> PROBLEM DETAILS: This exercise calls for every line of the data below with the string "center" in it.

[Collected data]
━━━━━━━━

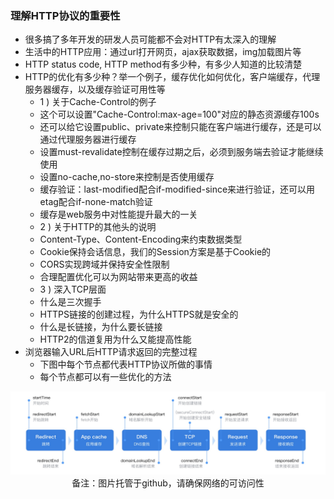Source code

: ### 理解HTTP协议的重要性

- 很多搞了多年开发的研发人员可能都不会对HTTP有太深入的理解
- 生活中的HTTP应用：通过url打开网页，ajax获取数据，img加载图片等
- HTTP status code, HTTP method有多少种，有多少人知道的比较清楚
- HTTP的优化有多少种？举一个例子，缓存优化如何优化，客户端缓存，代理服务器缓存，以及缓存验证可用性等
    * 1 ) 关于Cache-Control的例子
    * 这个可以设置"Cache-Control:max-age=100"对应的静态资源缓存100s
    * 还可以给它设置public、private来控制只能在客户端进行缓存，还是可以通过代理服务器进行缓存
    * 设置must-revalidate控制在缓存过期之后，必须到服务端去验证才能继续使用
    * 设置no-cache,no-store来控制是否使用缓存
    * 缓存验证：last-modified配合if-modified-since来进行验证，还可以用etag配合if-none-match验证
    * 缓存是web服务中对性能提升最大的一关
    * 2 ) 关于HTTP的其他头的说明
    * Content-Type、Content-Encoding来约束数据类型
    * Cookie保持会话信息，我们的Session方案是基于Cookie的
    * CORS实现跨域并保持安全性限制
    * 合理配置优化可以为网站带来更高的收益
    * 3 ) 深入TCP层面
    * 什么是三次握手
    * HTTPS链接的创建过程，为什么HTTPS就是安全的
    * 什么是长链接，为什么要长链接
    * HTTP2的信道复用为什么又能提高性能
- 浏览器输入URL后HTTP请求返回的完整过程
    * 下图中每个节点都代表HTTP协议所做的事情
    * 每个节点都可以有一些优化的方法
<div align="center">
    <img width="600" src="./screenshot/1.jpg">
    <br />
    <div style="text-align:center">备注：图片托管于github，请确保网络的可访问性</div>
    <br />
</div>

━━━━━━━━

> RESPONSE BELOW:
<div align="center">
    <div style="text-align:center">备注：图片托管于github，请确保网络的可访问性</div>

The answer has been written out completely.